Schwarz-Gelb wird Rot- Grün immer ähnlicher. Zumindest wenn man sich die Zahl der vom amtierenden Kanzler verlangten Ordnungsrufe anschaut.

Gerhard Schröder kokettierte noch mit seinem gutsherrenartigen „Basta“, die FDP drückt es inzwischen gewählter aus. Gleich drei Mal haben ihre Spitzenvertreter in den vergangenen Tagen „Machtworte“ von Angela Merkel gefordert. Wobei nicht bekannt ist, ob sich dahinter wirklich der Wunsch nach einer Art deutschem Wladimir Putin im Kanzleramt verbirgt.

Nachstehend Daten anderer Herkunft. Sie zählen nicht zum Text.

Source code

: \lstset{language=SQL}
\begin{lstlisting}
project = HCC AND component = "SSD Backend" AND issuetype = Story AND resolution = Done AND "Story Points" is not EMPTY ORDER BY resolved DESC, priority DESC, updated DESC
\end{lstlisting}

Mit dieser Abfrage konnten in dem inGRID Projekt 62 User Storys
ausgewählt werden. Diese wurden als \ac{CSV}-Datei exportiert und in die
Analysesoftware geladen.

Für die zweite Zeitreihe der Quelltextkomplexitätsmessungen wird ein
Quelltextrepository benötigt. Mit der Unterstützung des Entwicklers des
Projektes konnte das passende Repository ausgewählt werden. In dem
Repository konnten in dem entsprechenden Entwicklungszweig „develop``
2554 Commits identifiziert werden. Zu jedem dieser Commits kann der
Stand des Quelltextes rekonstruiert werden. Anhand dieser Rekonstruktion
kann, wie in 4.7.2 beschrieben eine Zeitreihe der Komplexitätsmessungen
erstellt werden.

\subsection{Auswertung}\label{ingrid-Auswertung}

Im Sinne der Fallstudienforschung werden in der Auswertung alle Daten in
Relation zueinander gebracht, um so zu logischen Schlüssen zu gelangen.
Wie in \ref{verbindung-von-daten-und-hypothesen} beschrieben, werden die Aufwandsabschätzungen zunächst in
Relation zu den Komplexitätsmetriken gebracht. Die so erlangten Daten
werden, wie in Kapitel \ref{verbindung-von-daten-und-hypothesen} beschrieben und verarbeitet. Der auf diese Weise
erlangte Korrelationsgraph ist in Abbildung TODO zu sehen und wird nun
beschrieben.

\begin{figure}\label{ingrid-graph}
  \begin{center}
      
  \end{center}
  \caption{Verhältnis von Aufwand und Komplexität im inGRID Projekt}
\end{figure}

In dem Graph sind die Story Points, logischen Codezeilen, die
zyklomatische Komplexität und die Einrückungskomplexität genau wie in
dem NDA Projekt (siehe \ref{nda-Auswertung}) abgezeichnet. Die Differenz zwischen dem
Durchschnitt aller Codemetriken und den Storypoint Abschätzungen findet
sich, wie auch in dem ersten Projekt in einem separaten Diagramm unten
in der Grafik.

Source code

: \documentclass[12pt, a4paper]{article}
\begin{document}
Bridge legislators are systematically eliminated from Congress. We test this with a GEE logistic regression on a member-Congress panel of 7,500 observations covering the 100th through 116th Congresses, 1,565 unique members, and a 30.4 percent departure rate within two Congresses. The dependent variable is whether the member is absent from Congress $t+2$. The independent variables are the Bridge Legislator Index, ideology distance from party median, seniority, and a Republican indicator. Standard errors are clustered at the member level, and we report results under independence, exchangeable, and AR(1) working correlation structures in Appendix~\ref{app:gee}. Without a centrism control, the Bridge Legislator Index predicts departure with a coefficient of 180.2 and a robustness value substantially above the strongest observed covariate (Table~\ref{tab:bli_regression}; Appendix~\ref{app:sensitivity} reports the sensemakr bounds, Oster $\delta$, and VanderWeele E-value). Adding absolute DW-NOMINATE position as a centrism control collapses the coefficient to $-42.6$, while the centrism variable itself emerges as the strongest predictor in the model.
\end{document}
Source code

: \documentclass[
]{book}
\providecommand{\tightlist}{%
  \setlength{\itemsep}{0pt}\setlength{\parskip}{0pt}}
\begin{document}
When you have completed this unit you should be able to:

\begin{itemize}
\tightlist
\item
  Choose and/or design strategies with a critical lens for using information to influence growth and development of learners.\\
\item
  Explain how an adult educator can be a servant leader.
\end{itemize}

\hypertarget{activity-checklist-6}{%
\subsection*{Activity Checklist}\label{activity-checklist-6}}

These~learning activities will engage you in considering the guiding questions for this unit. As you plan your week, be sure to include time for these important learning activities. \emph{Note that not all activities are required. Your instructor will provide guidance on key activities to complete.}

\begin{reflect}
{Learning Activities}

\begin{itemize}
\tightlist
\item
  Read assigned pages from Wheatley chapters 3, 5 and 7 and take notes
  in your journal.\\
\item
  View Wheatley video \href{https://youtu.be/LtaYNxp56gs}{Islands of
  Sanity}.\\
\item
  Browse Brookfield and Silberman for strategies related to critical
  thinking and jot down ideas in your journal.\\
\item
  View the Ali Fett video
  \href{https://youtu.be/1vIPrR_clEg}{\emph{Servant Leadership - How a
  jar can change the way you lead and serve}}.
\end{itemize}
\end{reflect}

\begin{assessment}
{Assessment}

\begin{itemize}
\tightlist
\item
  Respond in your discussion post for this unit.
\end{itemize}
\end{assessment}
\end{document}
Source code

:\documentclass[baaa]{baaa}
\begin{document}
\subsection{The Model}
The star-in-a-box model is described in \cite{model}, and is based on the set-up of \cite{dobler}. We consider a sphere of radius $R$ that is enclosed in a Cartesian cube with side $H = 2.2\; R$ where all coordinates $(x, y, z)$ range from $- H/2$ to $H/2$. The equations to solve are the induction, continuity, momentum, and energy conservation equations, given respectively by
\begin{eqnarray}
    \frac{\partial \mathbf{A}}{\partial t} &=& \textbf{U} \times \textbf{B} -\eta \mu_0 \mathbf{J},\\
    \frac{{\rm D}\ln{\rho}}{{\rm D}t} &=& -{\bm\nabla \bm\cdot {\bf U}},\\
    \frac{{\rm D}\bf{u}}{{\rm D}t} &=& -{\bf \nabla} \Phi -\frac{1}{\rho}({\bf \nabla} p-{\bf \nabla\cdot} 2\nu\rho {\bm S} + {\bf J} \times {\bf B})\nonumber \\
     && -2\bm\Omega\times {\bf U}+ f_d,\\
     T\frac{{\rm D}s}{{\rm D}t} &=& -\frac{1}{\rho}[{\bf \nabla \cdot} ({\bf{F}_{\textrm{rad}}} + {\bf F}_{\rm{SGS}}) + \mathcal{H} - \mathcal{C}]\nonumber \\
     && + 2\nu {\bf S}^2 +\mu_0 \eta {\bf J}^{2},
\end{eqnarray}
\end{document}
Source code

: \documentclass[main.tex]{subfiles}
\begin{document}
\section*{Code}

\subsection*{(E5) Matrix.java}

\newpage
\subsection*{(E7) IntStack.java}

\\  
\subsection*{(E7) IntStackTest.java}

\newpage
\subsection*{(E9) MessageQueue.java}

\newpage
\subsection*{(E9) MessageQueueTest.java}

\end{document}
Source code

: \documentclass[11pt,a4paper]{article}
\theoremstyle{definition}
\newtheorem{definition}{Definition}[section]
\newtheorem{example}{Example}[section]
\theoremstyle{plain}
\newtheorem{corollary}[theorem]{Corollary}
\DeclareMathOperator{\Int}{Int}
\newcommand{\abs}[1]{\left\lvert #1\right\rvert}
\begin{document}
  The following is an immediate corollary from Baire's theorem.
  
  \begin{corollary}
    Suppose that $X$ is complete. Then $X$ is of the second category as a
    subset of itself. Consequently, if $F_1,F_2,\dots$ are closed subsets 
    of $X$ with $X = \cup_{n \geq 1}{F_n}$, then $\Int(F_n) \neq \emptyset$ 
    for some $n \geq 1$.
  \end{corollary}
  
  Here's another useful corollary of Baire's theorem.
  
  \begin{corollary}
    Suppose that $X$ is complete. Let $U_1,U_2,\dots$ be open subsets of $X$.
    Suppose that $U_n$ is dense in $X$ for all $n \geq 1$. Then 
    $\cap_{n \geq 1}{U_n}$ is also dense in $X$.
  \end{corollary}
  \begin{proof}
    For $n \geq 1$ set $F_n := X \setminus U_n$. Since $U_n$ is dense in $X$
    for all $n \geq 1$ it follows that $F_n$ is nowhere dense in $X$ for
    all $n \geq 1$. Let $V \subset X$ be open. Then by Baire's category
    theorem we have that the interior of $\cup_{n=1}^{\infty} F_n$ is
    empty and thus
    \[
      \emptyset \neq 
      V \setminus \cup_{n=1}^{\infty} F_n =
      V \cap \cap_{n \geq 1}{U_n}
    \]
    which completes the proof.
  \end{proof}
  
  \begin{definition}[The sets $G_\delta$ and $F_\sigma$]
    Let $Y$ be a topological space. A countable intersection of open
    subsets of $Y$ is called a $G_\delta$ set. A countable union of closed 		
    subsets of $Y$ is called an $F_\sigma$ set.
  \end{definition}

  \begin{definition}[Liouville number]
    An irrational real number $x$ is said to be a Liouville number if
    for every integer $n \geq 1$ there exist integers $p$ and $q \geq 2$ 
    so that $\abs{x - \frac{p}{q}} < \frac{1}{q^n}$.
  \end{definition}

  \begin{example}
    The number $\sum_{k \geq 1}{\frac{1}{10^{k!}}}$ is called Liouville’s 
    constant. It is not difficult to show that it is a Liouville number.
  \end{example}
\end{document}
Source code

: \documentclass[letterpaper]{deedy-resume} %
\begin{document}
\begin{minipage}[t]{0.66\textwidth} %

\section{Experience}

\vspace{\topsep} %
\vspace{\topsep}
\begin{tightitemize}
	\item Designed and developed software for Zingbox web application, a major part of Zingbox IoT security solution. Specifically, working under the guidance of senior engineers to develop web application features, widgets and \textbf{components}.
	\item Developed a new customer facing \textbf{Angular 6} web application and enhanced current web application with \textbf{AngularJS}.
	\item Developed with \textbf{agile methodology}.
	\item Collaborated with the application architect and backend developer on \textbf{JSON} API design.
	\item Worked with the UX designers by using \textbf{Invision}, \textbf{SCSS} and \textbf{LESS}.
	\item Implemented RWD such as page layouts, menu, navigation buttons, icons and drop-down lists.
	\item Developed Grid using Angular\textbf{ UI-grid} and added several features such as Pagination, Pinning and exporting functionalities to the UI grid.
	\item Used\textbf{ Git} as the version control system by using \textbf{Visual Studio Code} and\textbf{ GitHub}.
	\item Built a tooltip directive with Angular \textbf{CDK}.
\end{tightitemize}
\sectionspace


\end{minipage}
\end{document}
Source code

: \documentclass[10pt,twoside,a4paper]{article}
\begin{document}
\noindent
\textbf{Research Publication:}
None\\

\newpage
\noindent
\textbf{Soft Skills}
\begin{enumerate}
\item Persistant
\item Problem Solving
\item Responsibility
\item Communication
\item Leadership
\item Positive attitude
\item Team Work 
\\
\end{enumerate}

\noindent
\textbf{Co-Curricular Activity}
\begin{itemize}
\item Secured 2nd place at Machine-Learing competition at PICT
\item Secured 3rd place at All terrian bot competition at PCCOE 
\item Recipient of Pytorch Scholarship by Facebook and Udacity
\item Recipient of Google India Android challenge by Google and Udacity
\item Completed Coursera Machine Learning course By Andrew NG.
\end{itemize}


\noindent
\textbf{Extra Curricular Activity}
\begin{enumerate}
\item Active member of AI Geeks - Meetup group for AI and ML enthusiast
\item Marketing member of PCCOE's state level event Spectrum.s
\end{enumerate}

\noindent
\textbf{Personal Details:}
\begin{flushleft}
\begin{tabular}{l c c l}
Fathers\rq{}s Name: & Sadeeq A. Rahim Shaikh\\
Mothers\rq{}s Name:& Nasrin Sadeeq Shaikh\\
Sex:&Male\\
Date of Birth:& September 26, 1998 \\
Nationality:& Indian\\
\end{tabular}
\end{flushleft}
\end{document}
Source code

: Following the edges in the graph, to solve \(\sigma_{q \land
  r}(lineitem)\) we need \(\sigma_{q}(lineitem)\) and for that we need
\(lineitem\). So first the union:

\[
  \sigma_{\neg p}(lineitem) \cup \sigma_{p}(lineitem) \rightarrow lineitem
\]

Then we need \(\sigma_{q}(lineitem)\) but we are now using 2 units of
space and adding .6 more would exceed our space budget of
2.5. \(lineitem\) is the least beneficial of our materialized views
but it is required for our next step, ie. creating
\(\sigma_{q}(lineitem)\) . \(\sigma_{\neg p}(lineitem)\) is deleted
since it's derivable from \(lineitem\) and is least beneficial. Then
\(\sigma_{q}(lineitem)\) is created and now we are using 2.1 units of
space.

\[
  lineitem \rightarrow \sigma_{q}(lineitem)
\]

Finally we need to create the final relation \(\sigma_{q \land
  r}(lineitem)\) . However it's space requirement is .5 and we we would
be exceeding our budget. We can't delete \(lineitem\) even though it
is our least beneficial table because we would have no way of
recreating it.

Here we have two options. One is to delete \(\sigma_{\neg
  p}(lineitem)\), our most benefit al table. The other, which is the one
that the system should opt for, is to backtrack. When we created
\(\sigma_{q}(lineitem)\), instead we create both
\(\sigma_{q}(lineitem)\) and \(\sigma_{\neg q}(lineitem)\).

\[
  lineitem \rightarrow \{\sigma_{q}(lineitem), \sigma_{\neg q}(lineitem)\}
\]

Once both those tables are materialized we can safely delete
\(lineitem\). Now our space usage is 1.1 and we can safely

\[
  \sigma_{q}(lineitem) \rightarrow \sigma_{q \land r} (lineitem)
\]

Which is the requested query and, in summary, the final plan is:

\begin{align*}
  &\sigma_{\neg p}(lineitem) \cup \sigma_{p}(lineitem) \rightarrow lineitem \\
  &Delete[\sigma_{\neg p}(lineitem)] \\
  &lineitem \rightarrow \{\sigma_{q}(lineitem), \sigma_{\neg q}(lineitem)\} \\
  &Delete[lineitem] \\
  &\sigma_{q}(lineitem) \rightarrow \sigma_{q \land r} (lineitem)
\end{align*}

Überraschend sind die Erwartungen der liberalen Führungsspitze auf jeden Fall. Denn der Ruf nach „Machtworten“ ist historisch eher als Instrument der Opposition bekannt. Geschickt kann er von ihr benutzt werden, um Kanzlerautorität einzufordern – und sie im gleichen Zug zu beschädigen. Wer ein Machtwort einfordert, macht indirekt deutlich, dass er die Macht beim Adressaten längst am Schwinden sieht. Wirkliche Macht kommt ohne Machtworte aus.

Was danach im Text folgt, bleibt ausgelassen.